0:56
Why is that?
Well, the first two techniques, exact matching and probabilistic matching,
they assume that the linked records belong to the same unit.
So ideally, you would see a record in data set one from Frauke Kreuter,
born, not going to tell you, and some other identifying variable.
Or maybe my first name and last name combined is already unique enough that
you would, in the second data set, find that case as well, right?
1:30
If it's the social security number, that presumably is unique for
a particular person, and you could find that in both data sets.
So that would be an exact matching.
Sometimes, if you don't have as good of an identifier, you can't do that.
And so you need to move to probabilistic matching.
Statistical matching is a totally different game.
The key difference here is that you try to find similar cases, even so
these are completely different data sets.
So, I'm going to talk in more detail about these, but
I wanted to make that distinction clear so that you know the broader
2:10
difference between these techniques as we revisit this.
So on exact linkage, as we said,
the link is established based on a single unique identifier.
Although, you could imagine creating a single unique identifier out
of several variables, right?
So first name, last name, birthdate, birthplace.
That together could be a single unique identifier for a case.
2:57
The purely deterministic approach requires an exact 1 to 1 match,
where you have one case here, one case there, you combine the two.
The key here is, if you know eventually you want to link to
a certain administrative database, that you request that
particular identifier from the respondent prior to linkage.

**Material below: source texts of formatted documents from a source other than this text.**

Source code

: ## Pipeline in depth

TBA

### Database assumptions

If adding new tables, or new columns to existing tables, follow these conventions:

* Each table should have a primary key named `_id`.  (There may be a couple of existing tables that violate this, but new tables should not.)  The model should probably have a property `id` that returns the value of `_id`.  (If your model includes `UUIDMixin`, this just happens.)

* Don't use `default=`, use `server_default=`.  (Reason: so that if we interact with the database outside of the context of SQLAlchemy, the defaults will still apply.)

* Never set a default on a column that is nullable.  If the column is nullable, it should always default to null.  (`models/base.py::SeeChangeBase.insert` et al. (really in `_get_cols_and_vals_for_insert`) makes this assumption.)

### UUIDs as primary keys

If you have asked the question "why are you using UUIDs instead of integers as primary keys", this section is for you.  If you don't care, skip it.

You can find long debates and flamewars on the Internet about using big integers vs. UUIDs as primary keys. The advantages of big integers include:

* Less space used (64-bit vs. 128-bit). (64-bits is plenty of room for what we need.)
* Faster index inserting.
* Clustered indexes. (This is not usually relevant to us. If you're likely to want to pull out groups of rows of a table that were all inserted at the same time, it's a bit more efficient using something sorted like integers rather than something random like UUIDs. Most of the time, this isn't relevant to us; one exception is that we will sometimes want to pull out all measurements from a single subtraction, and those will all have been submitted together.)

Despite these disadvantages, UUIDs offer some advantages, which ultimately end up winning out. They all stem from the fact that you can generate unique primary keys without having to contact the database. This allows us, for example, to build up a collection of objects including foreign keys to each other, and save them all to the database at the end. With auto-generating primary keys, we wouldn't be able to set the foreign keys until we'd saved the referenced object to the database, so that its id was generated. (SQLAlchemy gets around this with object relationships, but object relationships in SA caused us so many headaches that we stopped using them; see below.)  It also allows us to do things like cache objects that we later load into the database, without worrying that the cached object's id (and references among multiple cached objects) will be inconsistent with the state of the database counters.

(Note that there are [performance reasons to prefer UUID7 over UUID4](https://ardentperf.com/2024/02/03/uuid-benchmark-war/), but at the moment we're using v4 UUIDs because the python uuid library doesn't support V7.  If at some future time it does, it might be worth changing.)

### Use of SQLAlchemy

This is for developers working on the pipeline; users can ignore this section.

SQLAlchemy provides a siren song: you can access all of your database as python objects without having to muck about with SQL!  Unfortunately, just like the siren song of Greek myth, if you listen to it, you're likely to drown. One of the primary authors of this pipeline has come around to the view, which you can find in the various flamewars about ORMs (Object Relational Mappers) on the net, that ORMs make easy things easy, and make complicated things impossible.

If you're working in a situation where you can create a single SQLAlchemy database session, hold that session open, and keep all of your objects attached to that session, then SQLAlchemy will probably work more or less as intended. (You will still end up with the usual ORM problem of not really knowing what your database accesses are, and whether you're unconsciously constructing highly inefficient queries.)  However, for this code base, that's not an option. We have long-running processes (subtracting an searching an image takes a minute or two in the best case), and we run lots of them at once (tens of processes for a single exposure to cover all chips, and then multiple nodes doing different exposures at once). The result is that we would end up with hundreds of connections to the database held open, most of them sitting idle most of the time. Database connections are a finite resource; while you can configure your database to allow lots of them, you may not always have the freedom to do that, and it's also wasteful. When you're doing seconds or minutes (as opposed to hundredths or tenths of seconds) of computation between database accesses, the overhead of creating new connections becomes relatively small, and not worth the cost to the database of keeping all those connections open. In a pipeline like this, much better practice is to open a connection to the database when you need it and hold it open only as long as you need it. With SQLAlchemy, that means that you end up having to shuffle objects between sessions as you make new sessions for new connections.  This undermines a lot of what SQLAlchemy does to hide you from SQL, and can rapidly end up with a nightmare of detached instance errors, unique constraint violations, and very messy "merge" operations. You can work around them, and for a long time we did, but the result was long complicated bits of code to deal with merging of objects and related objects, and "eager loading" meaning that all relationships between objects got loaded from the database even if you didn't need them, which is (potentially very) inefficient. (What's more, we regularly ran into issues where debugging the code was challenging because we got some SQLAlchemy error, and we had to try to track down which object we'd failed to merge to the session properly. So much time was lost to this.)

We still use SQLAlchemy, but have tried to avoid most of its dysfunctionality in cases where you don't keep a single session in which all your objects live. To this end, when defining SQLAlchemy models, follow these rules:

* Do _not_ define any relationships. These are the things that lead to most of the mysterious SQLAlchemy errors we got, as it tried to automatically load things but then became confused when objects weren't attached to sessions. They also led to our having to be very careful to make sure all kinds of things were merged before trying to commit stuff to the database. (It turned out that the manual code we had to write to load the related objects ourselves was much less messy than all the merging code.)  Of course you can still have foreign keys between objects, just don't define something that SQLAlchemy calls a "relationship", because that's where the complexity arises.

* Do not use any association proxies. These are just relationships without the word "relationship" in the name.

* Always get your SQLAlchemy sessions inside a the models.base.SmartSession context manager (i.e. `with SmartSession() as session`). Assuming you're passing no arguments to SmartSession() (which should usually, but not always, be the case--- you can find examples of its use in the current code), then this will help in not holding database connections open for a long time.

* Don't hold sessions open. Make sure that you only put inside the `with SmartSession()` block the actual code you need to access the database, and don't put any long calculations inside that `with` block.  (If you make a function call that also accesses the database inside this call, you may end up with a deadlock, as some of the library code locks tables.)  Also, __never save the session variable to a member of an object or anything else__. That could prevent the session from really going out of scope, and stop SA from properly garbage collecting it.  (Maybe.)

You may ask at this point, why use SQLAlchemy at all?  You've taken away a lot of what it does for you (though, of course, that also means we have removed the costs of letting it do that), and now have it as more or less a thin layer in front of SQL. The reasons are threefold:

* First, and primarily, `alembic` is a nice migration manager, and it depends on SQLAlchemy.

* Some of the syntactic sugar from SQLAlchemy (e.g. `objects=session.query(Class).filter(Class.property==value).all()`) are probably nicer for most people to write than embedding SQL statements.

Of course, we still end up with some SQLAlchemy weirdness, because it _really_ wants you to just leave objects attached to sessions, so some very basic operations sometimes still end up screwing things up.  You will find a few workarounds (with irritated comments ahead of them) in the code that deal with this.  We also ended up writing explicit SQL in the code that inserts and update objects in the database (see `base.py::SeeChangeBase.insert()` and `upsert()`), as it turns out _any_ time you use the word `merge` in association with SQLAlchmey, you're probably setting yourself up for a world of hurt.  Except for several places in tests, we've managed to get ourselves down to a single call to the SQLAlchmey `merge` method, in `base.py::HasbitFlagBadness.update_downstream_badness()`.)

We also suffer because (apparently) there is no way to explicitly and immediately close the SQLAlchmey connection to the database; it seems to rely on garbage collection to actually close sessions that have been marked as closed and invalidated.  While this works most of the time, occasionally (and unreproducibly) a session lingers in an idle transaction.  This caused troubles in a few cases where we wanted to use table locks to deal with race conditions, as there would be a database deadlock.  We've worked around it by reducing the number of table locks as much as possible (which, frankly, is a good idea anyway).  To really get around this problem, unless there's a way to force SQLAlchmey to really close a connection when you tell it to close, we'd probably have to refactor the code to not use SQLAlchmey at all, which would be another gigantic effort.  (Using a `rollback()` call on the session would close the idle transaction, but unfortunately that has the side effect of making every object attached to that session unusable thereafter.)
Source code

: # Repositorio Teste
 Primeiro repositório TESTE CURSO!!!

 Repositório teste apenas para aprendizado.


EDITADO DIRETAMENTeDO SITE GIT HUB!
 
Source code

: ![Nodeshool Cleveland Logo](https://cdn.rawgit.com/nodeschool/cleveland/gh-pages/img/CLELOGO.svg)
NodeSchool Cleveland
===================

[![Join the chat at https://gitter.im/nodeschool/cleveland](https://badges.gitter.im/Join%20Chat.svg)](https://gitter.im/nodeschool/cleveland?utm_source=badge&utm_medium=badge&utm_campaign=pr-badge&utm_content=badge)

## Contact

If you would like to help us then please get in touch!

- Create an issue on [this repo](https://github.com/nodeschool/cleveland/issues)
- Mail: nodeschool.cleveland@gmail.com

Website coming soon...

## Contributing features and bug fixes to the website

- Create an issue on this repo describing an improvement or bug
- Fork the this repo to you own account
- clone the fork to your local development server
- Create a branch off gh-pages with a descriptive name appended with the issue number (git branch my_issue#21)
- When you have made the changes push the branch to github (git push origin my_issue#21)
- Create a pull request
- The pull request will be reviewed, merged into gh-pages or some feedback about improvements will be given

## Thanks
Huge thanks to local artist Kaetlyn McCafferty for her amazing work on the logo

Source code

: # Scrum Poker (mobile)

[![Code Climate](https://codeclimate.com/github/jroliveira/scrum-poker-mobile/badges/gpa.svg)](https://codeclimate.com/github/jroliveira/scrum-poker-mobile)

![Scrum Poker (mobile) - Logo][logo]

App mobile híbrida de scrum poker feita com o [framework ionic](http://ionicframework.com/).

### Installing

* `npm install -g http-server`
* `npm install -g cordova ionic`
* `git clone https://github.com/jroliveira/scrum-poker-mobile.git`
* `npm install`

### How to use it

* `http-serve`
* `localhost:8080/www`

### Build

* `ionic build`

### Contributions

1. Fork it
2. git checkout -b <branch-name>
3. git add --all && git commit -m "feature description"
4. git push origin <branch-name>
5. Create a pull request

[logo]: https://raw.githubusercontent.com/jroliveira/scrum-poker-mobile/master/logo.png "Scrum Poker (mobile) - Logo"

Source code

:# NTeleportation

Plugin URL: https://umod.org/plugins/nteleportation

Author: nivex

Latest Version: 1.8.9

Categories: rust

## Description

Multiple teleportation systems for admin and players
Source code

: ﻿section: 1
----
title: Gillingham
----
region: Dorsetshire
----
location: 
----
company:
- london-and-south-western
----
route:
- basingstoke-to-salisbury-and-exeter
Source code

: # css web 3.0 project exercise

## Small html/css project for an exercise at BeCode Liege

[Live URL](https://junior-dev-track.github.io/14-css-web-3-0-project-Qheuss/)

So,it's good to plan your whole data collection at once.
And make sure you have the proper identifying variables for
each data set in place, as you go into this.
3:35
Now, this also assumes that you've record the identifier without error.
If I misremember my birthdate, or you have a telephone interview,
and you misshear my name, and write it down a different way,
then it will be very hard to find me in the database.
And you will need to move to something that's more probabilistic or
predictive linkage.
Now the term I shall say the predictive linkages is not necessarily
a fixed term like probabilistic record linkage is.
But in the latter sort of coming more out of computer science,
using techniques like machine learning learning, or
techniques from database and information retrieval systems.
They are basically techniques that are used for prediction.
That's why I use this kind of labeling here.
4:54
What happens when you do this kind of probabilistic linkage,
you use a set of available attributes for linking.
That could be personal information, names, addresses, date of birth, and so on.
And then you calculate match weights for attributes.
So this might be a little bit confusing, because I just said earlier on the exact
linkage, you could create a unique key out of that string.
That's right, that way if I actually make a string out of the entire
set of variables, which eventually then is unique.
Here, the notion is more that you could link on names, on addresses,
on birthdates, and each of them should have a different weight.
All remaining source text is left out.